● **Problem statement**: Find the line with "algorithms, implementations for". Transcribe it and each later line of the data exactly, up to and including the last.

● **Data for the task**:
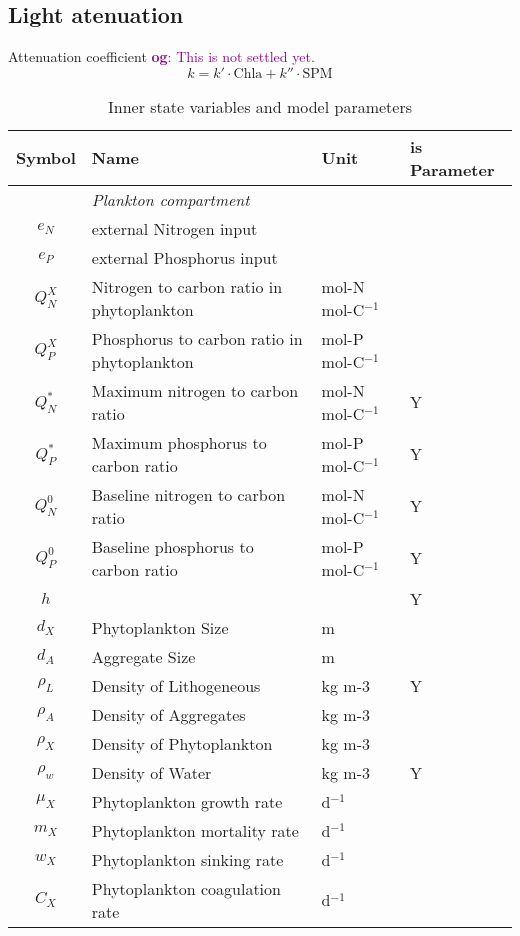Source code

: \documentclass[fleqn]{article}                     %
\newcommand{\comment}[3][darkmagenta]{\textcolor{#1}{\textbf{#2}: #3}}
\begin{document}
\subsection{Light atenuation}
Attenuation coefficient
\comment{og}{This is not settled yet.}
\begin{equation}
  k = k'\cdot \textrm{Chla} + k'' \cdot \textrm{SPM}
\end{equation}

\begin{table*}[h]
  \centering
  \caption{Inner state variables and model parameters}
  \begin{tabular}{clll}
  \hline
    \textbf{Symbol} & \textbf{Name} & \textbf{Unit}& is Parameter \\ \hline
    & \emph{Plankton compartment} & \\
    $e_N$ & external Nitrogen input\\
    $e_P$ & external Phosphorus input \\
    $Q^X_N$ & Nitrogen to carbon ratio in phytoplankton & mol-N mol-C$^{-1}$ \\
    $Q^X_P$ & Phosphorus to carbon ratio in phytoplankton & mol-P mol-C$^{-1}$ \\
    $Q^*_N$ & Maximum nitrogen to carbon ratio & mol-N mol-C$^{-1}$ &Y\\
    $Q^*_P$ & Maximum phosphorus to carbon ratio & mol-P mol-C$^{-1}$ &Y\\
    $Q^0_N$ & Baseline nitrogen to carbon ratio & mol-N mol-C$^{-1}$ &Y\\
    $Q^0_P$ & Baseline phosphorus to carbon ratio & mol-P mol-C$^{-1}$ &Y\\
    $h$ & &&Y\\
    $d_X$&Phytoplankton Size& m &\\
    $d_A$&Aggregate Size& m &\\
    $\rho_L$& Density of Lithogeneous & kg m-3 & Y\\
    $\rho_A$& Density of Aggregates & kg m-3&\\
    $\rho_X$& Density of Phytoplankton & kg m-3 &\\
    $\rho_w$&Density of Water & kg m-3&Y\\
    $\mu_X$ & Phytoplankton growth rate & d$^{-1}$ \\
    $m_X$ & Phytoplankton mortality rate & d$^{-1}$ \\
    $w_X$ & Phytoplankton sinking rate & d$^{-1}$ \\
    $C_X$ & Phytoplankton coagulation rate & d$^{-1}$ \\

\end{tabular}
\end{table*}
\end{document}
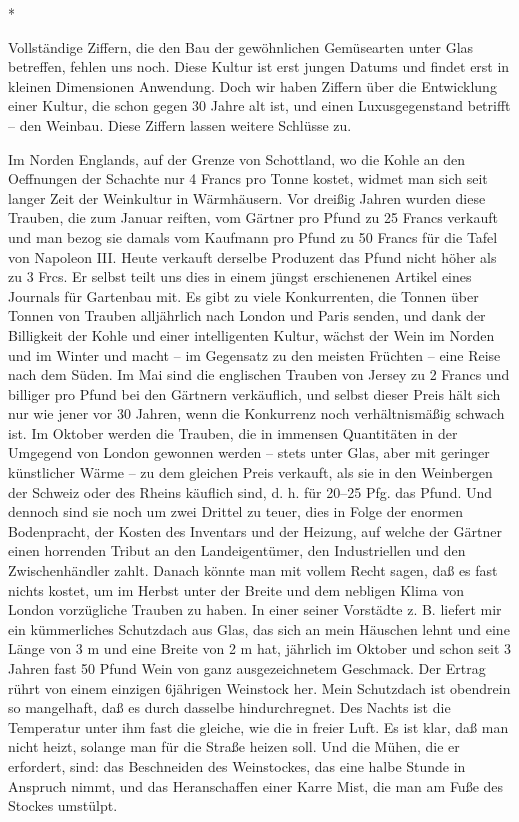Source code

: \documentclass{scrbook}
\begin{document}
\begin{center}*\end{center}

Vollständige Ziffern, die den Bau der gewöhnlichen Gemüsearten unter Glas betreffen, fehlen uns noch. Diese Kultur ist erst jungen Datums und findet erst in kleinen Dimensionen Anwendung. Doch wir haben Ziffern über die Entwicklung einer Kultur, die schon gegen 30 Jahre alt ist, und einen Luxusgegenstand betrifft – den Weinbau. Diese Ziffern lassen weitere Schlüsse zu.

Im Norden Englands, auf der Grenze von Schottland, wo die Kohle an den Oeffnungen der Schachte nur 4 Francs pro Tonne kostet, widmet man sich seit langer Zeit der Weinkultur in Wärmhäusern. Vor dreißig Jahren wurden diese Trauben, die zum Januar reiften, vom Gärtner pro Pfund zu 25 Francs verkauft und man bezog sie damals vom Kaufmann pro Pfund zu 50 Francs für die Tafel von Napoleon III. Heute verkauft derselbe Produzent das Pfund nicht höher als zu 3 Frcs. Er selbst teilt uns dies in einem jüngst erschienenen Artikel eines Journals für Gartenbau mit. Es gibt zu viele Konkurrenten, die Tonnen über Tonnen von Trauben alljährlich nach London und Paris senden, und dank der Billigkeit der Kohle und einer intelligenten Kultur, wächst der Wein im Norden und im Winter und macht – im Gegensatz zu den meisten Früchten – eine Reise nach dem Süden. Im Mai sind die englischen Trauben von Jersey zu 2 Francs und billiger pro Pfund bei den Gärtnern verkäuflich, und selbst dieser Preis hält sich nur wie jener vor 30 Jahren, wenn die Konkurrenz noch verhältnismäßig schwach ist. Im Oktober werden die Trauben, die in immensen Quantitäten in der Umgegend von London gewonnen werden – stets unter Glas, aber mit geringer künstlicher Wärme – zu dem gleichen Preis verkauft, als sie in den Weinbergen der Schweiz oder des Rheins käuflich sind, d. h. für 20–25 Pfg. das Pfund. Und dennoch sind sie noch um zwei Drittel zu teuer, dies in Folge der enormen Bodenpracht, der Kosten des Inventars und der Heizung, auf welche der Gärtner einen horrenden Tribut an den Landeigentümer, den Industriellen und den Zwischenhändler zahlt. Danach könnte man mit vollem Recht sagen, daß es fast nichts kostet, um im Herbst unter der Breite und dem nebligen Klima von London vorzügliche Trauben zu haben. In einer seiner Vorstädte z. B. liefert mir ein kümmerliches Schutzdach aus Glas, das sich an mein Häuschen lehnt und eine Länge von 3 m und eine Breite von 2 m hat, jährlich im Oktober und schon seit 3 Jahren fast 50 Pfund Wein von ganz ausgezeichnetem Geschmack. Der Ertrag rührt von einem einzigen 6jährigen Weinstock her. Mein Schutzdach ist obendrein so mangelhaft, daß es durch dasselbe hindurchregnet. Des Nachts ist die Temperatur unter ihm fast die gleiche, wie die in freier Luft. Es ist klar, daß man nicht heizt, solange man für die Straße heizen soll. Und die Mühen, die er erfordert, sind: das Beschneiden des Weinstockes, das eine halbe Stunde in Anspruch nimmt, und das Heranschaffen einer Karre Mist, die man am Fuße des Stockes umstülpt.
\end{document}
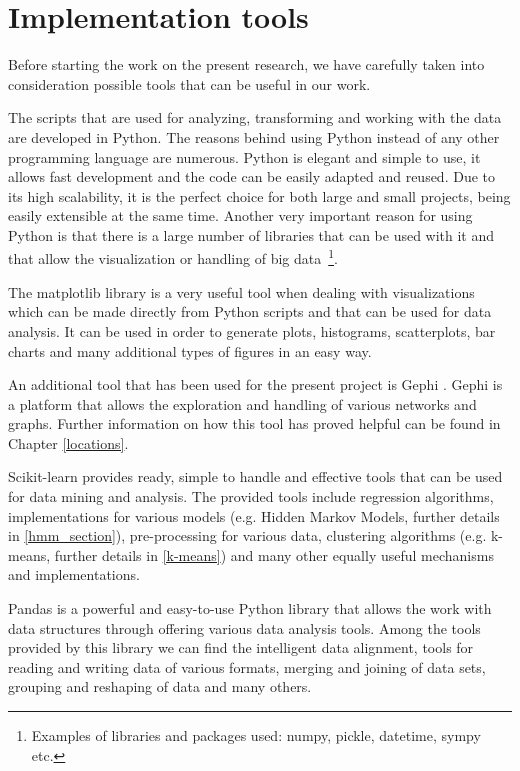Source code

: \section{Implementation tools}
Before starting the work on the present research, we have carefully taken into
consideration possible tools that can be useful in our work.

The scripts that are used for analyzing, transforming and working with the data
are developed in Python. The reasons behind using Python instead of any other
programming language are numerous. Python is elegant and simple to use, it
allows fast development and the code can be easily adapted and reused. Due to
its high scalability, it is the perfect choice for both large and small
projects, being easily extensible at the same time. Another very important
reason for using Python is that there is a large number of libraries that can be
used with it and that allow the visualization or handling of big
data~\footnote{Examples of libraries and packages used: numpy, pickle,
datetime, sympy etc.}.

The matplotlib library \cite{Mplib} is a very useful tool when dealing with
visualizations which can be made directly from Python scripts and that can be
used for data analysis. It can be used in order to generate plots, histograms,
scatterplots, bar charts and many additional types of figures in an easy way.

An additional tool that has been used for the present project is Gephi
\cite{Gephi}. Gephi is a platform that allows the exploration and handling of
various networks and graphs. Further information on how this tool has proved
helpful can be found in Chapter \ref{locations}.

Scikit-learn \cite{SL} provides ready, simple to handle and effective tools that
can be used for data mining and analysis. The provided tools include regression
algorithms, implementations for various models (e.g. Hidden Markov Models,
further details in \ref{hmm_section}), pre-processing for various data,
clustering algorithms (e.g. k-means, further details in \ref{k-means}) and many
other equally useful mechanisms and implementations.

Pandas \cite{Pandas} is a powerful and easy-to-use Python library that allows
the work with data structures through offering various data analysis tools.
Among the tools provided by this library we can find the intelligent data
alignment, tools for reading and writing data of various formats, merging and
joining of data sets, grouping and reshaping of data and many others.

● **Answer to this task**:
algorithms, implementations for various models (e.g. Hidden Markov Models,
further details in \ref{hmm_section}), pre-processing for various data,
clustering algorithms (e.g. k-means, further details in \ref{k-means}) and many
other equally useful mechanisms and implementations.

Pandas \cite{Pandas} is a powerful and easy-to-use Python library that allows
the work with data structures through offering various data analysis tools.
Among the tools provided by this library we can find the intelligent data
alignment, tools for reading and writing data of various formats, merging and
joining of data sets, grouping and reshaping of data and many others.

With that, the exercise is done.